The Alaskan route differs completely from the Canadian in its close association with active coastal-zone glaciers. These glaciers are subject to surges that may or may not be triggered by seismic activity. Some of the glaciers in the vicinity of the Alaskan pipeline are known to have surged in historic time and the route passes within the area over which the glaciers traverse.
Seismic sea waves, generated by submarine ground displacements such as that associated with the 1964 Alaskan earthquake, are a particular hazard to shore installations such as that at Valdez, the terminus of the pipeline.
In narrow harbors, such as Valdez, these sea waves are particularly disastrous in that they generate waves that shoal in the confined waters and focus energy onshore; sending wash hundreds of feet above tidal range.

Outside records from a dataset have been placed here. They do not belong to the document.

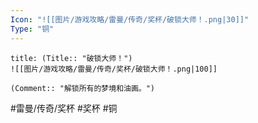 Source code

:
 ```yaml
---
Icon: "![[图片/游戏攻略/雷曼/传奇/奖杯/破锁大师！.png|30]]"
Type: "铜"
---
```

```ad-common-bronze-trophy
title: (Title:: "破锁大师！")
![[图片/游戏攻略/雷曼/传奇/奖杯/破锁大师！.png|100]]

(Comment:: "解锁所有的梦境和油画。")
```

#雷曼/传奇/奖杯 #奖杯 #铜
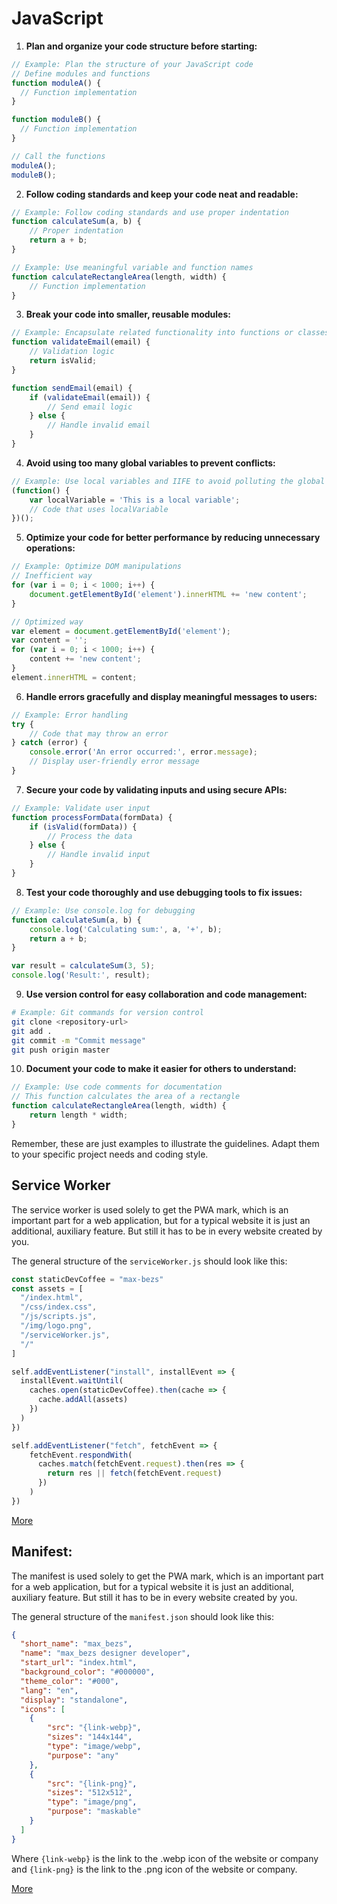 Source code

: # JavaScript

1. **Plan and organize your code structure before starting:**

```javascript
// Example: Plan the structure of your JavaScript code
// Define modules and functions
function moduleA() {
  // Function implementation
}

function moduleB() {
  // Function implementation
}

// Call the functions
moduleA();
moduleB();
```

2. **Follow coding standards and keep your code neat and readable:**

```javascript
// Example: Follow coding standards and use proper indentation
function calculateSum(a, b) {
    // Proper indentation
    return a + b;
}

// Example: Use meaningful variable and function names
function calculateRectangleArea(length, width) {
    // Function implementation
}
```

3. **Break your code into smaller, reusable modules:**

```javascript
// Example: Encapsulate related functionality into functions or classes
function validateEmail(email) {
    // Validation logic
    return isValid;
}

function sendEmail(email) {
    if (validateEmail(email)) {
        // Send email logic
    } else {
        // Handle invalid email
    }
}
```

4. **Avoid using too many global variables to prevent conflicts:**

```javascript
// Example: Use local variables and IIFE to avoid polluting the global namespace
(function() {
    var localVariable = 'This is a local variable';
    // Code that uses localVariable
})();
```

5. **Optimize your code for better performance by reducing unnecessary operations:**

```javascript
// Example: Optimize DOM manipulations
// Inefficient way
for (var i = 0; i < 1000; i++) {
    document.getElementById('element').innerHTML += 'new content';
}

// Optimized way
var element = document.getElementById('element');
var content = '';
for (var i = 0; i < 1000; i++) {
    content += 'new content';
}
element.innerHTML = content;
```

6. **Handle errors gracefully and display meaningful messages to users:**

```javascript
// Example: Error handling
try {
    // Code that may throw an error
} catch (error) {
    console.error('An error occurred:', error.message);
    // Display user-friendly error message
}
```

7. **Secure your code by validating inputs and using secure APIs:**

```javascript
// Example: Validate user input
function processFormData(formData) {
    if (isValid(formData)) {
        // Process the data
    } else {
        // Handle invalid input
    }
}
```

8. **Test your code thoroughly and use debugging tools to fix issues:**

```javascript
// Example: Use console.log for debugging
function calculateSum(a, b) {
    console.log('Calculating sum:', a, '+', b);
    return a + b;
}

var result = calculateSum(3, 5);
console.log('Result:', result);
```

9. **Use version control for easy collaboration and code management:**

```bash
# Example: Git commands for version control
git clone <repository-url>
git add .
git commit -m "Commit message"
git push origin master
```

10. **Document your code to make it easier for others to understand:**

```javascript
// Example: Use code comments for documentation
// This function calculates the area of a rectangle
function calculateRectangleArea(length, width) {
    return length * width;
}
```

Remember, these are just examples to illustrate the guidelines. Adapt them to your specific project needs and coding style.


## Service Worker

The service worker is used solely to get the PWA mark, which is an important part for a web application, but for a typical website it is just an additional, auxiliary feature. But still it has to be in every website created by you.

The general structure of the `serviceWorker.js` should look like this:

```js
const staticDevCoffee = "max-bezs"
const assets = [
  "/index.html",
  "/css/index.css",
  "/js/scripts.js",
  "/img/logo.png",
  "/serviceWorker.js",
  "/"  
]

self.addEventListener("install", installEvent => {
  installEvent.waitUntil(
    caches.open(staticDevCoffee).then(cache => {
      cache.addAll(assets)
    })
  )
})

self.addEventListener("fetch", fetchEvent => {
    fetchEvent.respondWith(
      caches.match(fetchEvent.request).then(res => {
        return res || fetch(fetchEvent.request)
      })
    )
})
```

[More](https://web.dev/learn/pwa/service-workers/ "link")

## Manifest:

The manifest is used solely to get the PWA mark, which is an important part for a web application, but for a typical website it is just an additional, auxiliary feature. But still it has to be in every website created by you.

The general structure of the `manifest.json` should look like this:
```json
{
  "short_name": "max_bezs",
  "name": "max_bezs designer developer",
  "start_url": "index.html",
  "background_color": "#000000",
  "theme_color": "#000",
  "lang": "en",
  "display": "standalone",
  "icons": [
    {
        "src": "{link-webp}",
        "sizes": "144x144",
        "type": "image/webp",
        "purpose": "any"
    },
    {
        "src": "{link-png}",
        "sizes": "512x512",
        "type": "image/png",
        "purpose": "maskable"
    }
  ]
}
```
Where `{link-webp}` is the link to the .webp icon of the website or company and `{link-png}` is the link to the .png icon of the website or company. 

[More](https://developer.mozilla.org/en-US/docs/Web/Manifest "link")
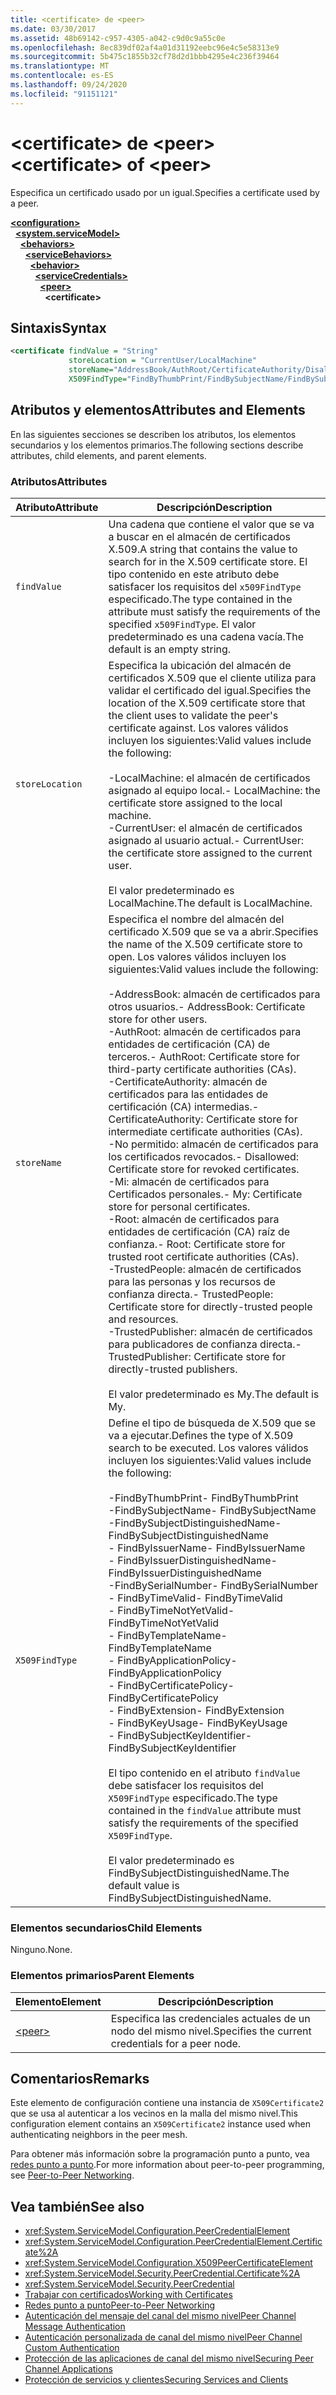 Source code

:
 ```yaml
---
title: <certificate> de <peer>
ms.date: 03/30/2017
ms.assetid: 48b69142-c957-4305-a042-c9d0c9a55c0e
ms.openlocfilehash: 8ec839df02af4a01d31192eebc96e4c5e58313e9
ms.sourcegitcommit: 5b475c1855b32cf78d2d1bbb4295e4c236f39464
ms.translationtype: MT
ms.contentlocale: es-ES
ms.lasthandoff: 09/24/2020
ms.locfileid: "91151121"
---
```

# <a name="certificate-of-peer"></a><span data-ttu-id="a1c22-102">\<certificate> de \<peer></span><span class="sxs-lookup"><span data-stu-id="a1c22-102">\<certificate> of \<peer></span></span>

<span data-ttu-id="a1c22-103">Especifica un certificado usado por un igual.</span><span class="sxs-lookup"><span data-stu-id="a1c22-103">Specifies a certificate used by a peer.</span></span>  
  
[**\<configuration>**](../configuration-element.md)\
&nbsp;&nbsp;[**\<system.serviceModel>**](system-servicemodel.md)\
&nbsp;&nbsp;&nbsp;&nbsp;[**\<behaviors>**](behaviors.md)\
&nbsp;&nbsp;&nbsp;&nbsp;&nbsp;&nbsp;[**\<serviceBehaviors>**](servicebehaviors.md)\
&nbsp;&nbsp;&nbsp;&nbsp;&nbsp;&nbsp;&nbsp;&nbsp;[**\<behavior>**](behavior-of-servicebehaviors.md)\
&nbsp;&nbsp;&nbsp;&nbsp;&nbsp;&nbsp;&nbsp;&nbsp;&nbsp;&nbsp;[**\<serviceCredentials>**](servicecredentials.md)\
&nbsp;&nbsp;&nbsp;&nbsp;&nbsp;&nbsp;&nbsp;&nbsp;&nbsp;&nbsp;&nbsp;&nbsp;[**\<peer>**](peer-of-servicecredentials.md)\
&nbsp;&nbsp;&nbsp;&nbsp;&nbsp;&nbsp;&nbsp;&nbsp;&nbsp;&nbsp;&nbsp;&nbsp;&nbsp;&nbsp;**\<certificate>**  
  
## <a name="syntax"></a><span data-ttu-id="a1c22-104">Sintaxis</span><span class="sxs-lookup"><span data-stu-id="a1c22-104">Syntax</span></span>  
  
```xml  
<certificate findValue = "String"
             storeLocation = "CurrentUser/LocalMachine"
             storeName="AddressBook/AuthRoot/CertificateAuthority/Disallowed/My/Root/TrustedPeople/TrustedPublisher"
             X509FindType="FindByThumbPrint/FindBySubjectName/FindBySubjectDistinguishedName/FindByIssuerName/FindByIssuerDistinguishedName/FindBySerialNumber/FindByTimeValid/FindByTimeNotYetValid/FindByTemplateName/FindByApplicationPolicy/FindByCertificatePolicy/FindByExtension/FindByKeyUsage/FindBySubjectKeyIdentifier" />
```  
  
## <a name="attributes-and-elements"></a><span data-ttu-id="a1c22-105">Atributos y elementos</span><span class="sxs-lookup"><span data-stu-id="a1c22-105">Attributes and Elements</span></span>  

 <span data-ttu-id="a1c22-106">En las siguientes secciones se describen los atributos, los elementos secundarios y los elementos primarios.</span><span class="sxs-lookup"><span data-stu-id="a1c22-106">The following sections describe attributes, child elements, and parent elements.</span></span>  
  
### <a name="attributes"></a><span data-ttu-id="a1c22-107">Atributos</span><span class="sxs-lookup"><span data-stu-id="a1c22-107">Attributes</span></span>  
  
|<span data-ttu-id="a1c22-108">Atributo</span><span class="sxs-lookup"><span data-stu-id="a1c22-108">Attribute</span></span>|<span data-ttu-id="a1c22-109">Descripción</span><span class="sxs-lookup"><span data-stu-id="a1c22-109">Description</span></span>|  
|---------------|-----------------|  
|`findValue`|<span data-ttu-id="a1c22-110">Una cadena que contiene el valor que se va a buscar en el almacén de certificados X.509.</span><span class="sxs-lookup"><span data-stu-id="a1c22-110">A string that contains the value to search for in the X.509 certificate store.</span></span> <span data-ttu-id="a1c22-111">El tipo contenido en este atributo debe satisfacer los requisitos del `x509FindType` especificado.</span><span class="sxs-lookup"><span data-stu-id="a1c22-111">The type contained in the attribute must satisfy the requirements of the specified `x509FindType`.</span></span> <span data-ttu-id="a1c22-112">El valor predeterminado es una cadena vacía.</span><span class="sxs-lookup"><span data-stu-id="a1c22-112">The default is an empty string.</span></span>|  
|`storeLocation`|<span data-ttu-id="a1c22-113">Especifica la ubicación del almacén de certificados X.509 que el cliente utiliza para validar el certificado del igual.</span><span class="sxs-lookup"><span data-stu-id="a1c22-113">Specifies the location of the X.509 certificate store that the client uses to validate the peer's certificate against.</span></span> <span data-ttu-id="a1c22-114">Los valores válidos incluyen los siguientes:</span><span class="sxs-lookup"><span data-stu-id="a1c22-114">Valid values include the following:</span></span><br /><br /> <span data-ttu-id="a1c22-115">-LocalMachine: el almacén de certificados asignado al equipo local.</span><span class="sxs-lookup"><span data-stu-id="a1c22-115">-   LocalMachine: the certificate store assigned to the local machine.</span></span><br /><span data-ttu-id="a1c22-116">-CurrentUser: el almacén de certificados asignado al usuario actual.</span><span class="sxs-lookup"><span data-stu-id="a1c22-116">-   CurrentUser: the certificate store assigned to the current user.</span></span><br /><br /> <span data-ttu-id="a1c22-117">El valor predeterminado es LocalMachine.</span><span class="sxs-lookup"><span data-stu-id="a1c22-117">The default is LocalMachine.</span></span>|  
|`storeName`|<span data-ttu-id="a1c22-118">Especifica el nombre del almacén del certificado X.509 que se va a abrir.</span><span class="sxs-lookup"><span data-stu-id="a1c22-118">Specifies the name of the X.509 certificate store to open.</span></span> <span data-ttu-id="a1c22-119">Los valores válidos incluyen los siguientes:</span><span class="sxs-lookup"><span data-stu-id="a1c22-119">Valid values include the following:</span></span><br /><br /> <span data-ttu-id="a1c22-120">-AddressBook: almacén de certificados para otros usuarios.</span><span class="sxs-lookup"><span data-stu-id="a1c22-120">-   AddressBook: Certificate store for other users.</span></span><br /><span data-ttu-id="a1c22-121">-AuthRoot: almacén de certificados para entidades de certificación (CA) de terceros.</span><span class="sxs-lookup"><span data-stu-id="a1c22-121">-   AuthRoot: Certificate store for third-party certificate authorities (CAs).</span></span><br /><span data-ttu-id="a1c22-122">-CertificateAuthority: almacén de certificados para las entidades de certificación (CA) intermedias.</span><span class="sxs-lookup"><span data-stu-id="a1c22-122">-   CertificateAuthority: Certificate store for intermediate certificate authorities (CAs).</span></span><br /><span data-ttu-id="a1c22-123">-No permitido: almacén de certificados para los certificados revocados.</span><span class="sxs-lookup"><span data-stu-id="a1c22-123">-   Disallowed: Certificate store for revoked certificates.</span></span><br /><span data-ttu-id="a1c22-124">-Mi: almacén de certificados para Certificados personales.</span><span class="sxs-lookup"><span data-stu-id="a1c22-124">-   My: Certificate store for personal certificates.</span></span><br /><span data-ttu-id="a1c22-125">-Root: almacén de certificados para entidades de certificación (CA) raíz de confianza.</span><span class="sxs-lookup"><span data-stu-id="a1c22-125">-   Root: Certificate store for trusted root certificate authorities (CAs).</span></span><br /><span data-ttu-id="a1c22-126">-TrustedPeople: almacén de certificados para las personas y los recursos de confianza directa.</span><span class="sxs-lookup"><span data-stu-id="a1c22-126">-   TrustedPeople: Certificate store for directly-trusted people and resources.</span></span><br /><span data-ttu-id="a1c22-127">-TrustedPublisher: almacén de certificados para publicadores de confianza directa.</span><span class="sxs-lookup"><span data-stu-id="a1c22-127">-   TrustedPublisher: Certificate store for directly-trusted publishers.</span></span><br /><br /> <span data-ttu-id="a1c22-128">El valor predeterminado es My.</span><span class="sxs-lookup"><span data-stu-id="a1c22-128">The default is My.</span></span>|  
|`X509FindType`|<span data-ttu-id="a1c22-129">Define el tipo de búsqueda de X.509 que se va a ejecutar.</span><span class="sxs-lookup"><span data-stu-id="a1c22-129">Defines the type of X.509 search to be executed.</span></span> <span data-ttu-id="a1c22-130">Los valores válidos incluyen los siguientes:</span><span class="sxs-lookup"><span data-stu-id="a1c22-130">Valid values include the following:</span></span><br /><br /> <span data-ttu-id="a1c22-131">-FindByThumbPrint</span><span class="sxs-lookup"><span data-stu-id="a1c22-131">-   FindByThumbPrint</span></span><br /><span data-ttu-id="a1c22-132">-FindBySubjectName</span><span class="sxs-lookup"><span data-stu-id="a1c22-132">-   FindBySubjectName</span></span><br /><span data-ttu-id="a1c22-133">-FindBySubjectDistinguishedName</span><span class="sxs-lookup"><span data-stu-id="a1c22-133">-   FindBySubjectDistinguishedName</span></span><br /><span data-ttu-id="a1c22-134">- FindByIssuerName</span><span class="sxs-lookup"><span data-stu-id="a1c22-134">-   FindByIssuerName</span></span><br /><span data-ttu-id="a1c22-135">- FindByIssuerDistinguishedName</span><span class="sxs-lookup"><span data-stu-id="a1c22-135">-   FindByIssuerDistinguishedName</span></span><br /><span data-ttu-id="a1c22-136">-FindBySerialNumber</span><span class="sxs-lookup"><span data-stu-id="a1c22-136">-   FindBySerialNumber</span></span><br /><span data-ttu-id="a1c22-137">- FindByTimeValid</span><span class="sxs-lookup"><span data-stu-id="a1c22-137">-   FindByTimeValid</span></span><br /><span data-ttu-id="a1c22-138">- FindByTimeNotYetValid</span><span class="sxs-lookup"><span data-stu-id="a1c22-138">-   FindByTimeNotYetValid</span></span><br /><span data-ttu-id="a1c22-139">- FindByTemplateName</span><span class="sxs-lookup"><span data-stu-id="a1c22-139">-   FindByTemplateName</span></span><br /><span data-ttu-id="a1c22-140">- FindByApplicationPolicy</span><span class="sxs-lookup"><span data-stu-id="a1c22-140">-   FindByApplicationPolicy</span></span><br /><span data-ttu-id="a1c22-141">- FindByCertificatePolicy</span><span class="sxs-lookup"><span data-stu-id="a1c22-141">-   FindByCertificatePolicy</span></span><br /><span data-ttu-id="a1c22-142">- FindByExtension</span><span class="sxs-lookup"><span data-stu-id="a1c22-142">-   FindByExtension</span></span><br /><span data-ttu-id="a1c22-143">- FindByKeyUsage</span><span class="sxs-lookup"><span data-stu-id="a1c22-143">-   FindByKeyUsage</span></span><br /><span data-ttu-id="a1c22-144">- FindBySubjectKeyIdentifier</span><span class="sxs-lookup"><span data-stu-id="a1c22-144">-   FindBySubjectKeyIdentifier</span></span><br /><br /> <span data-ttu-id="a1c22-145">El tipo contenido en el atributo `findValue` debe satisfacer los requisitos del `X509FindType` especificado.</span><span class="sxs-lookup"><span data-stu-id="a1c22-145">The type contained in the `findValue` attribute must satisfy the requirements of the specified `X509FindType`.</span></span><br /><br /> <span data-ttu-id="a1c22-146">El valor predeterminado es FindBySubjectDistinguishedName.</span><span class="sxs-lookup"><span data-stu-id="a1c22-146">The default value is FindBySubjectDistinguishedName.</span></span>|  
  
### <a name="child-elements"></a><span data-ttu-id="a1c22-147">Elementos secundarios</span><span class="sxs-lookup"><span data-stu-id="a1c22-147">Child Elements</span></span>  

 <span data-ttu-id="a1c22-148">Ninguno.</span><span class="sxs-lookup"><span data-stu-id="a1c22-148">None.</span></span>  
  
### <a name="parent-elements"></a><span data-ttu-id="a1c22-149">Elementos primarios</span><span class="sxs-lookup"><span data-stu-id="a1c22-149">Parent Elements</span></span>  
  
|<span data-ttu-id="a1c22-150">Elemento</span><span class="sxs-lookup"><span data-stu-id="a1c22-150">Element</span></span>|<span data-ttu-id="a1c22-151">Descripción</span><span class="sxs-lookup"><span data-stu-id="a1c22-151">Description</span></span>|  
|-------------|-----------------|  
|[\<peer>](peer-of-servicecredentials.md)|<span data-ttu-id="a1c22-152">Especifica las credenciales actuales de un nodo del mismo nivel.</span><span class="sxs-lookup"><span data-stu-id="a1c22-152">Specifies the current credentials for a peer node.</span></span>|  
  
## <a name="remarks"></a><span data-ttu-id="a1c22-153">Comentarios</span><span class="sxs-lookup"><span data-stu-id="a1c22-153">Remarks</span></span>  

 <span data-ttu-id="a1c22-154">Este elemento de configuración contiene una instancia de `X509Certificate2` que se usa al autenticar a los vecinos en la malla del mismo nivel.</span><span class="sxs-lookup"><span data-stu-id="a1c22-154">This configuration element contains an `X509Certificate2` instance used when authenticating neighbors in the peer mesh.</span></span>  
  
 <span data-ttu-id="a1c22-155">Para obtener más información sobre la programación punto a punto, vea [redes punto a punto](../../../wcf/feature-details/peer-to-peer-networking.md).</span><span class="sxs-lookup"><span data-stu-id="a1c22-155">For more information about peer-to-peer programming, see [Peer-to-Peer Networking](../../../wcf/feature-details/peer-to-peer-networking.md).</span></span>  
  
## <a name="see-also"></a><span data-ttu-id="a1c22-156">Vea también</span><span class="sxs-lookup"><span data-stu-id="a1c22-156">See also</span></span>

- <xref:System.ServiceModel.Configuration.PeerCredentialElement>
- <xref:System.ServiceModel.Configuration.PeerCredentialElement.Certificate%2A>
- <xref:System.ServiceModel.Configuration.X509PeerCertificateElement>
- <xref:System.ServiceModel.Security.PeerCredential.Certificate%2A>
- <xref:System.ServiceModel.Security.PeerCredential>
- [<span data-ttu-id="a1c22-157">Trabajar con certificados</span><span class="sxs-lookup"><span data-stu-id="a1c22-157">Working with Certificates</span></span>](../../../wcf/feature-details/working-with-certificates.md)
- [<span data-ttu-id="a1c22-158">Redes punto a punto</span><span class="sxs-lookup"><span data-stu-id="a1c22-158">Peer-to-Peer Networking</span></span>](../../../wcf/feature-details/peer-to-peer-networking.md)
- <span data-ttu-id="a1c22-159">[Autenticación del mensaje del canal del mismo nivel](/previous-versions/dotnet/netframework-3.5/aa967730(v=vs.90))</span><span class="sxs-lookup"><span data-stu-id="a1c22-159">[Peer Channel Message Authentication](/previous-versions/dotnet/netframework-3.5/aa967730(v=vs.90))</span></span>
- <span data-ttu-id="a1c22-160">[Autenticación personalizada de canal del mismo nivel](/previous-versions/dotnet/netframework-3.5/ms751447(v=vs.90))</span><span class="sxs-lookup"><span data-stu-id="a1c22-160">[Peer Channel Custom Authentication](/previous-versions/dotnet/netframework-3.5/ms751447(v=vs.90))</span></span>
- [<span data-ttu-id="a1c22-161">Protección de las aplicaciones de canal del mismo nivel</span><span class="sxs-lookup"><span data-stu-id="a1c22-161">Securing Peer Channel Applications</span></span>](../../../wcf/feature-details/securing-peer-channel-applications.md)
- [<span data-ttu-id="a1c22-162">Protección de servicios y clientes</span><span class="sxs-lookup"><span data-stu-id="a1c22-162">Securing Services and Clients</span></span>](../../../wcf/feature-details/securing-services-and-clients.md)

These are associated with earthquakes, when the partly-full holding tanks and tankers at the terminus are vulnerable to rupture. No amount of protective berms around those tanks will prevent the oil from floating off on a sea wave surge. It is not true that these risks are shared by the Canadian route. The Canadian routes from Alaska fully circumvent these high risk hazards. The Alaskan seismic risks will result in delay for construction because we cannot map all of these faults as we go along. As we detect these in the excavation put proposed for the pipeline, then it is necessary reengineer for that particular site.
Now, I would like to move to stream hazard.
Secretary Morton was again given completely false information upon which to base his information that the stream-crossing hazards are equal or greater for the Canadian route. Quite the opposite is true.
It is true that a Mackenzie pipeline route would cross more water courses, but those are generally different kinds of water courses than are crossed along the Alaskan route.
First, the so-called 12 major rivers that must be crossed in Canada are not at all similar to those in Alaska. It is true that they are large rivers in terms of flood discharge volumes, but it does not follow that they are large in width.
These large rivers would most certainly be treated just as they are in Alaska, with an elevated suspended pipeline. It is not at all implausible that a full elevated suspended pipeline would be constructed throughout the Canadian reach of the northern portion of the pipeline since that may be the least costly in terms of money and environmental damage and requires the least right-of-way. Barry Donnellan, 1972, an evaluation of the basic soil mechanics decisions on the trans-Alaska pipeline project, paper presented to the 139th Annual Meeting of the American Association for Advancement of Science, Washington, D.C., December 1972.
These large rivers would be almost impossible to tunnel beneath and would create risks as absurd as some of those proposed for stream crossings in Alaska. R. R. Curry, 1972, Comments to the Honorable Rogers C. B. Morton on the Environmental Impact Statement for the trans-Alaska Pipeline, 109 p. in Technical Comments, v. 1, Compiled by the Wilderness Society, et al., May 1972.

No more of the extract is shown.